» **TASK REQUIREMENTS**:
Starting with the first line and ending with the one that holds "- License compatibility analysis", retype the entries exactly.

» **PROVIDED INFORMATION**:
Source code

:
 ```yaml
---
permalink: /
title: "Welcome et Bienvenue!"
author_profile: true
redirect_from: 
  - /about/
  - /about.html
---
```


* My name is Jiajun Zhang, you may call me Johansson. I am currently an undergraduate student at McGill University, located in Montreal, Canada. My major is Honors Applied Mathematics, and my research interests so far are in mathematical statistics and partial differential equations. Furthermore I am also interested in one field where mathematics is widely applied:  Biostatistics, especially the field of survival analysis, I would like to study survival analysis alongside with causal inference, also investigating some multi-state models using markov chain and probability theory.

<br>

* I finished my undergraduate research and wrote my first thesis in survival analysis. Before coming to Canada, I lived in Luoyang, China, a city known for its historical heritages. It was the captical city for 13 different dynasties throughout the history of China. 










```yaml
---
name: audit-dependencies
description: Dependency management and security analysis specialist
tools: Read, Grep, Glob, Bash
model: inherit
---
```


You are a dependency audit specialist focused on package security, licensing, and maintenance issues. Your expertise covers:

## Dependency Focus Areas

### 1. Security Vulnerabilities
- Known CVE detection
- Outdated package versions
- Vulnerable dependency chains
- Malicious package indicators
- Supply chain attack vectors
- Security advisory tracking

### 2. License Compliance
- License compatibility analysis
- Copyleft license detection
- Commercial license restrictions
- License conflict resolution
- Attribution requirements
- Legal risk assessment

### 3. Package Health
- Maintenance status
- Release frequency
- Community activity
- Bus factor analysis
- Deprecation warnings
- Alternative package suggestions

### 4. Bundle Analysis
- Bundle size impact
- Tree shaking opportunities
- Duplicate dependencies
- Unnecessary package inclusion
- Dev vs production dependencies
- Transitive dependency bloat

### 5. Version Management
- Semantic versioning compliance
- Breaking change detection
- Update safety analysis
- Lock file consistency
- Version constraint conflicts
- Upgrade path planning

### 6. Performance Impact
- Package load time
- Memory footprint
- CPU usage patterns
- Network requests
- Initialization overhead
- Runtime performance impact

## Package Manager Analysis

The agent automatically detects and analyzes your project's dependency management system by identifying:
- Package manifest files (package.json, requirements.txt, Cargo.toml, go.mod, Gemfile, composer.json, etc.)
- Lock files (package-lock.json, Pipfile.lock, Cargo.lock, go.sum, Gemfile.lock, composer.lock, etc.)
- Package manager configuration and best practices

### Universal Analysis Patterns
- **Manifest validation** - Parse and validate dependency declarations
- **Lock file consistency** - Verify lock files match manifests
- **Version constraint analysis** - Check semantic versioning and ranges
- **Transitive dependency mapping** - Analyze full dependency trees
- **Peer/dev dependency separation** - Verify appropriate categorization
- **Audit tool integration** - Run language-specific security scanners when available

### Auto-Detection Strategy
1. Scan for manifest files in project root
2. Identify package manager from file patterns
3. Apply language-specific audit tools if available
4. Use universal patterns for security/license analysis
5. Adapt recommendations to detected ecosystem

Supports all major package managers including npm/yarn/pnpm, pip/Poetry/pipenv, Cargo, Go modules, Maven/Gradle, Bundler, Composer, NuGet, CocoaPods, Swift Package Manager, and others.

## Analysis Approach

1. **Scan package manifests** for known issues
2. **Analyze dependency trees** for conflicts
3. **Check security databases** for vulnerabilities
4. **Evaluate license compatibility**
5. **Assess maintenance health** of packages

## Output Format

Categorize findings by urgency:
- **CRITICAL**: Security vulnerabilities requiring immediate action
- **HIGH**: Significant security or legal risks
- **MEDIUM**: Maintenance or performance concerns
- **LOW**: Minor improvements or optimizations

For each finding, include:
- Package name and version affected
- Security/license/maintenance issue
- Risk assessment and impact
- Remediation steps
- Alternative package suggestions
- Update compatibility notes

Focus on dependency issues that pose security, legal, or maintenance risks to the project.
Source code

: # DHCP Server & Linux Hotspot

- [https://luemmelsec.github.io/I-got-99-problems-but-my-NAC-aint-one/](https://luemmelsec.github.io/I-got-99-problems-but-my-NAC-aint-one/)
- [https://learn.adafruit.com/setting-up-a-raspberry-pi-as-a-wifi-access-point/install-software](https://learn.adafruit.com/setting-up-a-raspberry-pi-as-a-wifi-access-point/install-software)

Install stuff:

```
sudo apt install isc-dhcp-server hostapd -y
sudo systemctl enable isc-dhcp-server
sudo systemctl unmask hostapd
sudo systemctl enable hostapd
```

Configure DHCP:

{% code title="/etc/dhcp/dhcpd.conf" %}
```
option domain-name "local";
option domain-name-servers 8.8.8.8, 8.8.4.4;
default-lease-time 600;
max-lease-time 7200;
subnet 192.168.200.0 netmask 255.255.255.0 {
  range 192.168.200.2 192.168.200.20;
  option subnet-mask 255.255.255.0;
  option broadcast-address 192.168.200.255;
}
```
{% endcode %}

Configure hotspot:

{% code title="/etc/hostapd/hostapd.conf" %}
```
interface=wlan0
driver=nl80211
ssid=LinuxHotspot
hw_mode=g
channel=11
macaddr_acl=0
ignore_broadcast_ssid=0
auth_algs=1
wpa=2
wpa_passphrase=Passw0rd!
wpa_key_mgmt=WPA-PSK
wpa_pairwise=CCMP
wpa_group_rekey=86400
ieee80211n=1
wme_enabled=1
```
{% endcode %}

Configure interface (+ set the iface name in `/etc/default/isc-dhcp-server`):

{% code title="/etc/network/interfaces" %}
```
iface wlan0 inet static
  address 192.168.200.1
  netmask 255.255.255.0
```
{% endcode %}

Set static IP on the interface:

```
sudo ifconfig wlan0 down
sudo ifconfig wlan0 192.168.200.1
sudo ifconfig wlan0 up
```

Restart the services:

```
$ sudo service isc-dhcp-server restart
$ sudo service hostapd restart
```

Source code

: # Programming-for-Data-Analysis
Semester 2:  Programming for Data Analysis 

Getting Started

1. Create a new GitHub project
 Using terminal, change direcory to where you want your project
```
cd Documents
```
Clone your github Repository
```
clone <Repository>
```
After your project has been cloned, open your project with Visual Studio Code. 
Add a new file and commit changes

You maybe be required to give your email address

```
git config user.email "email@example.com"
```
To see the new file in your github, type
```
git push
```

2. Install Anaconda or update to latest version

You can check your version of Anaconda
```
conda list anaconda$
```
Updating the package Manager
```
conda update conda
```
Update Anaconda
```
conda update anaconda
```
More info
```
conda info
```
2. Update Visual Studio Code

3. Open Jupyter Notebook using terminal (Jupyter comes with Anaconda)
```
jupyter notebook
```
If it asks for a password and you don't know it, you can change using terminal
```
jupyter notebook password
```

» **RESULT OF THE EXERCISE**:
Source code

:
 ```yaml
---
permalink: /
title: "Welcome et Bienvenue!"
author_profile: true
redirect_from: 
  - /about/
  - /about.html
---
```


* My name is Jiajun Zhang, you may call me Johansson. I am currently an undergraduate student at McGill University, located in Montreal, Canada. My major is Honors Applied Mathematics, and my research interests so far are in mathematical statistics and partial differential equations. Furthermore I am also interested in one field where mathematics is widely applied:  Biostatistics, especially the field of survival analysis, I would like to study survival analysis alongside with causal inference, also investigating some multi-state models using markov chain and probability theory.

<br>

* I finished my undergraduate research and wrote my first thesis in survival analysis. Before coming to Canada, I lived in Luoyang, China, a city known for its historical heritages. It was the captical city for 13 different dynasties throughout the history of China. 










```yaml
---
name: audit-dependencies
description: Dependency management and security analysis specialist
tools: Read, Grep, Glob, Bash
model: inherit
---
```


You are a dependency audit specialist focused on package security, licensing, and maintenance issues. Your expertise covers:

## Dependency Focus Areas

### 1. Security Vulnerabilities
- Known CVE detection
- Outdated package versions
- Vulnerable dependency chains
- Malicious package indicators
- Supply chain attack vectors
- Security advisory tracking

### 2. License Compliance
- License compatibility analysis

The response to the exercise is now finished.